Bigger motor might eliminate need for multispeed transmission. You'd have to look closely at this.

A lot depends on your performance expectations.

You seldom see someone sorry they went for higher power in the motor.

Regards,

major


----------



## TX_Dj (Jul 25, 2008)

Jon,

If you're looking to keep your cost down (and it sounds like you are) then a DC powerplant may be a more appropriate choice. These systems are typically cheaper, though slightly less efficient overall.

If you used a 9" series-dc motor and a 500a controller with at least 120v pack voltage, I think you would have more than enough power to suit your needs, with far better than 40 mpg equivalent economy... and that's all from lead acid batteries. If you sink the remaining costs associated with the AC drivetrain into the battery price, you can come close to making up the difference with the amount one would pay for lead acid batteries in that car.

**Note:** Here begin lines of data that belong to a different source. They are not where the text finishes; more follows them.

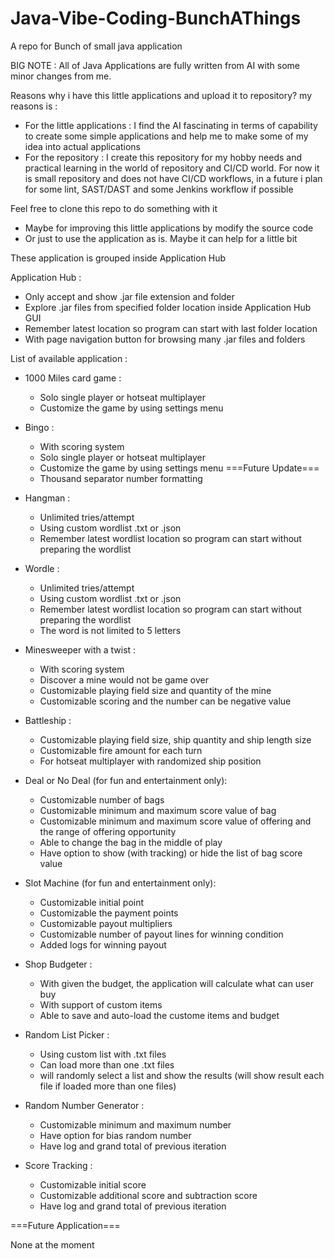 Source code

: # Java-Vibe-Coding-BunchAThings
A repo for Bunch of small java application

BIG NOTE : All of Java Applications are fully written from AI with some minor changes from me.

Reasons why i have this little applications and upload it to repository?
my reasons is : 
 - For the little applications : I find the AI fascinating in terms of capability to create some simple applications and help me to make some of my idea into actual applications
 - For the repository : I create this repository for my hobby needs and practical learning in the world of repository and CI/CD world. For now it is small repository and does not have CI/CD workflows, in a future i plan for some lint, SAST/DAST and some Jenkins workflow if possible


Feel free to clone this repo to do something with it
 - Maybe for improving this little applications by modify the source code
 - Or just to use the application as is. Maybe it can help for a little bit


These application is grouped inside Application Hub

Application Hub :
- Only accept and show .jar file extension and folder
- Explore .jar files from specified folder location inside Application Hub GUI
- Remember latest location so program can start with last folder location
- With page navigation button for browsing many .jar files and folders



List of available application :

- 1000 Miles card game :
  + Solo single player or hotseat multiplayer
  + Customize the game by using settings menu
    
- Bingo :
  + With scoring system
  + Solo single player or hotseat multiplayer
  + Customize the game by using settings menu
  ===Future Update===
  - Thousand separator number formatting
    
- Hangman :
  + Unlimited tries/attempt
  + Using custom wordlist .txt or .json
  + Remember latest wordlist location so program can start without preparing the wordlist
    
- Wordle :
  + Unlimited tries/attempt
  + Using custom wordlist .txt or .json
  + Remember latest wordlist location so program can start without preparing the wordlist
  + The word is not limited to 5 letters
    
- Minesweeper with a twist :
  + With scoring system
  + Discover a mine would not be game over
  + Customizable playing field size and quantity of the mine
  + Customizable scoring and the number can be negative value
    
- Battleship :
  + Customizable playing field size, ship quantity and ship length size
  + Customizable fire amount for each turn
  + For hotseat multiplayer with randomized ship position

- Deal or No Deal (for fun and entertainment only):
  + Customizable number of bags
  + Customizable minimum and maximum score value of bag
  + Customizable minimum and maximum score value of offering and the range of offering opportunity
  + Able to change the bag in the middle of play
  + Have option to show (with tracking) or hide the list of bag score value
 
- Slot Machine (for fun and entertainment only):
  + Customizable initial point
  + Customizable the payment points
  + Customizable payout multipliers
  + Customizable number of payout lines for winning condition
  + Added logs for winning payout

- Shop Budgeter :
  + With given the budget, the application will calculate what can user buy
  + With support of custom items
  + Able to save and auto-load the custome items and budget

- Random List Picker :
  + Using custom list with .txt files
  + Can load more than one .txt files
  + will randomly select a list and show the results (will show result each file if loaded more than one files)
 
- Random Number Generator :
  + Customizable minimum and maximum number
  + Have option for bias random number
  + Have log and grand total of previous iteration
 
- Score Tracking :
  + Customizable initial score
  + Customizable additional score and subtraction score
  + Have log and grand total of previous iteration

===Future Application===

None at the moment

How many miles per day (on average) do you drive? How many miles maximum do you drive in one day? How many miles maximum in one trip, and how long do you stop over between those trips?

These are all important questions to consider in conversion. A majority of americans drive less than 25 miles per day. I drive at least 25 miles per day (commute round trip). But on some days I drive as much as 65 miles, but that is broken up in 12.5 - 38 - 12.5 with about 4 hours between each trip, which is a good amount of time to put some kWh back into the pack.


----------



## Jon (Jun 18, 2008)

Thanks for the replies. My commute is 22 interstate miles each way with an 1/2 mile 8% down hill at the end. My thinking is that if I want to commute at 55 - 60 mph then I should have a high voltage system at around 150-200 volts and if I want enough batteries for a round trip commute my Metro won't carry enough lead batteries. So, I need to wait for prices to come down on lithium batteries or a good flux capacitor to be developed. Price is not so much of an issue as long as my wife doesn't find out that I spent 20 grand on a hobby. If I could spread out the purchases she would be more accepting of my quest.


----------



## sailfish11 (Sep 15, 2007)

Jon, not sure if the used AC55 you wrote about is the one on Ebay. If so, one thing to consider is that AC motors need to have specific controllers(inverters) paired with them. As far as I can see (and I've looked a LOT), Electro Automotive is the only place you'll be able to get the controller that goes with that motor.

EA will sell you the controller, but if the motor is older (as the one on Ebay), you'll have to first send it to Azure Dynamics to have it rebuilt up to current specs (otherwise the controller won't work with it). That costs about $800. Then you can use EA's controller.

Since you're not in any hurry, maybe this is a good option for you and you can save ~$1200 off the price of a new motor. But before you buy, you should definitely check into what else you'll need to do to make it a useable motor -- maybe the one you're looking at comes with a controller.


----------